"You have no reason for saying that, in the face of all experience."
"I have reason;--and that from experience. The demand for thrown silk is greater than ever it was; and if that is not a good sign, I don't know what is. Nearly twice as much thrown silk is imported now as there was when the trade was most protected; and our throwsters at home find a demand for a million of pounds more than was needed two years ago. Now what is this silk all wanted for but to be woven? and, depend upon it, Mr. Short, you will have your share."
"Aye, when, I wonder? You talk as if I were a young man, instead of an old fellow who can't wait for his bread till new-fashioned schemes are tried, and the old ones found to be best. When, I say?"
"When we make trial of fair play between nation and nation; which will be after next July."
"And here is May now," observed Mrs. Cooper. "If no more silk is to be smuggled after July, Mr. Short, you will soon be at your loom again. I wish I could think that the French gentleman would be comfortable after that time; but I fear the feeling against him is too strong to go down so soon."
"That is the worst of such feelings ever being allowed to grow up," replied her husband. "However we may talk about being on free, and fair, and friendly terms of competition with the French after July, I doubt whether we shall be willing to make the experiment really a fair one, as if we belonged all to one country."
"Why, John," said his wife, "even you would not work for the foreigner so soon as for your old employer. You were saying so this very morning."

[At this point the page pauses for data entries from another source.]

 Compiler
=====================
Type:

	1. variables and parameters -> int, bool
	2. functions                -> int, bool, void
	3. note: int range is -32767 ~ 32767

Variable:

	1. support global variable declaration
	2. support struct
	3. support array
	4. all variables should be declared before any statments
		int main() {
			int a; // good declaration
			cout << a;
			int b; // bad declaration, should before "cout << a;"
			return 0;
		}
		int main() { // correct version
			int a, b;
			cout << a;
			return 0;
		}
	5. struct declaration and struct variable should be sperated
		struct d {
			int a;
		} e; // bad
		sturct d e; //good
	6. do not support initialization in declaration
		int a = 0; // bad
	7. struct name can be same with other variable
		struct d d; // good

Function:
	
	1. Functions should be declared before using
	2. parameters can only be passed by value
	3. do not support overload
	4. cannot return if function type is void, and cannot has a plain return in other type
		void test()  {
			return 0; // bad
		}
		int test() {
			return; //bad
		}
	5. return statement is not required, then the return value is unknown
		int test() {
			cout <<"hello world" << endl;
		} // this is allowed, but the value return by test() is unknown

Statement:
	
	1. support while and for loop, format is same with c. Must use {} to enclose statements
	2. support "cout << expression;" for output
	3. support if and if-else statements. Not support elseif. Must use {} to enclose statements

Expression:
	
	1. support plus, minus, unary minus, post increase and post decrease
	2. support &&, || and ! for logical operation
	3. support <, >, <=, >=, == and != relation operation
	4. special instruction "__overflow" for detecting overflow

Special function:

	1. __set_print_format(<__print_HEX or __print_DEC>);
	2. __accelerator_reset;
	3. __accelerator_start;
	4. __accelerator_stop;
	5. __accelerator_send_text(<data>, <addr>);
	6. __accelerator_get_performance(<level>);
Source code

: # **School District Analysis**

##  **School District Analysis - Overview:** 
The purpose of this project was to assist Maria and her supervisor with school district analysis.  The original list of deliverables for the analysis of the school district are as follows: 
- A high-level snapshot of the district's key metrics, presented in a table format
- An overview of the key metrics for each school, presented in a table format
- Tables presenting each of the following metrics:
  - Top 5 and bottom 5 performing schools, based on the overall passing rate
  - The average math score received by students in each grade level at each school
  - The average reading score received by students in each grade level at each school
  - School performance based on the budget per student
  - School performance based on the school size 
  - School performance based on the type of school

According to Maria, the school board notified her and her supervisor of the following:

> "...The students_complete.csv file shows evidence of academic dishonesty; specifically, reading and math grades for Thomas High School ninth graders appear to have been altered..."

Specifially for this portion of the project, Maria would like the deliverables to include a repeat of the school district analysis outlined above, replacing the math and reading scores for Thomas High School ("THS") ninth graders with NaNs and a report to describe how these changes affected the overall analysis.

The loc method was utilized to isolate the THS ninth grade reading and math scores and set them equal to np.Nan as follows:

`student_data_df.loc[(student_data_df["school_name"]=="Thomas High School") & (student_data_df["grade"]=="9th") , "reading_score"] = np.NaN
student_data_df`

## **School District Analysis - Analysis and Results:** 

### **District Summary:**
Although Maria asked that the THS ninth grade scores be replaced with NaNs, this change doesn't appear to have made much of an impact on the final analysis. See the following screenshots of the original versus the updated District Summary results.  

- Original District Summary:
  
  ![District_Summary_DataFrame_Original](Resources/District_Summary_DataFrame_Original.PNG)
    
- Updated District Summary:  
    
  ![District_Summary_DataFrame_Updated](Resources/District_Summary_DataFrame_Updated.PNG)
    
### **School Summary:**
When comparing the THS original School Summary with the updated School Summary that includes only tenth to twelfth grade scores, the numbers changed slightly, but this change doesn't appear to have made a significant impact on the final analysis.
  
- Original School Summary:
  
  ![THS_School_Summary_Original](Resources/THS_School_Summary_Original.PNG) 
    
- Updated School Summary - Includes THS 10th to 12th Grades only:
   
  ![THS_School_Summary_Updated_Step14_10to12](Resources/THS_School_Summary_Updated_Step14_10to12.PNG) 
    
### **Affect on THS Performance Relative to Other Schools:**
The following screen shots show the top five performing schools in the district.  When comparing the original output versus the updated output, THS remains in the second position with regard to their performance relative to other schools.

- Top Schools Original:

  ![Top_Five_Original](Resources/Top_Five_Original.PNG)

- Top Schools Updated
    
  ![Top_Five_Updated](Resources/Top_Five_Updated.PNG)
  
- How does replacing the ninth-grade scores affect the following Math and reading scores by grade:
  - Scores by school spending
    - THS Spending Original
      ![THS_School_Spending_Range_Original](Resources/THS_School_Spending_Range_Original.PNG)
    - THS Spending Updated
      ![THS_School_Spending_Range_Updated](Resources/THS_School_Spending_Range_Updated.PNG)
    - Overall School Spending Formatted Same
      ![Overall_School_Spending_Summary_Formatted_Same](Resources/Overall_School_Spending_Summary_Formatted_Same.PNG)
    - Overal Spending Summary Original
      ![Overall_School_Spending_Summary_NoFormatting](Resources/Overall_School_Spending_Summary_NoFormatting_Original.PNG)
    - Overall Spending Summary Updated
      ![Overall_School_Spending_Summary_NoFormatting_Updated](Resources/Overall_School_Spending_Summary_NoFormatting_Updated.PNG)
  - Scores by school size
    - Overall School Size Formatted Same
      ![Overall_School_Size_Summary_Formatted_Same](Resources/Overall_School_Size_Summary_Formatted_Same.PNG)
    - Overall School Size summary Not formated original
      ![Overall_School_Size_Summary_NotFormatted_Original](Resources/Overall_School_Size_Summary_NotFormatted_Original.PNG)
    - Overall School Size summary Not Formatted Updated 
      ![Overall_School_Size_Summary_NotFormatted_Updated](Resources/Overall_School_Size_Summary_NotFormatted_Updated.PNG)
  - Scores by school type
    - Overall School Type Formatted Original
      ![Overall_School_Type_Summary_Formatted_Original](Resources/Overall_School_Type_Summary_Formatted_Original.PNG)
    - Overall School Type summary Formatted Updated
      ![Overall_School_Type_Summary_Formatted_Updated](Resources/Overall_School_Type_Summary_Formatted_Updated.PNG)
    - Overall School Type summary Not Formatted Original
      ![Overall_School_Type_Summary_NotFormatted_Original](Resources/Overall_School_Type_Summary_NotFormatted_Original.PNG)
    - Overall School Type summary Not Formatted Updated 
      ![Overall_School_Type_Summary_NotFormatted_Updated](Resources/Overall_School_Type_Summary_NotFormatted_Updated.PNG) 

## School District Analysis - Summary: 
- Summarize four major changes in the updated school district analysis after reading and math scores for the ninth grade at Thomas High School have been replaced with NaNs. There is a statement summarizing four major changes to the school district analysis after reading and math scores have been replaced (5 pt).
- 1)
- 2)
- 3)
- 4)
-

John muttered something about its being a different thing countenancing Frenchmen in their proper country and in one's own neighbourhood; but he could not give a very satisfactory account of what he meant. He ended by hoping that there would be room in the world of production for everybody; and that all would find out where it was easiest to get what all wanted, that each, whether English, French, or Chinese, might be employed to furnish what he could provide most easily and cheaply, and all help one another. If this were done, all might perhaps be well furnished with necessaries and comforts; and, if not, their privations would not be made more bitter by the jealousies which God's children now nourished against one another.
Short was sure the only way to have peace and quiet was to go on in the old way.
"What shall we make of you, my boy?" cried Cooper, catching up the child for a romp, before beginning the arduous task of putting his new piece into the loom. "What shall we make of you, child? Will you be a little weaver?"